---- Entries shown

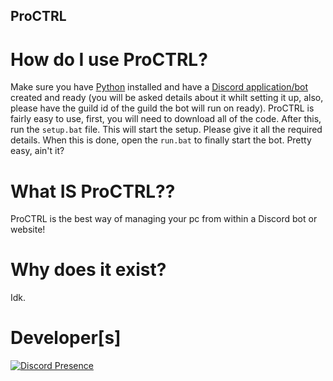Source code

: ## ProCTRL

# How do I use ProCTRL?
Make sure you have [Python](https://www.python.org/downloads/) installed and have a [Discord application/bot](https://discord.com/developers/applications/) created and ready (you will be asked details about it whilt setting it up, also, please have the guild id of the guild the bot will run on ready).
ProCTRL is fairly easy to use, first, you will need to download all of the code.
After this, run the `setup.bat` file. This will start the setup. Please give it all the required details.
When this is done, open the `run.bat` to finally start the bot.
Pretty easy, ain't it?

# What IS ProCTRL??

ProCTRL is the best way of managing your pc from within a Discord bot or website!

# Why does it exist?

Idk.

# Developer[s]

[![Discord Presence](https://lanyard.cnrad.dev/api/900401428739272725)](https://discord.com/users/900401428739272725)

--------

Task statement:
Looking at the records above, work out how many lines hold "details" and write only that number.

Exercise result:
2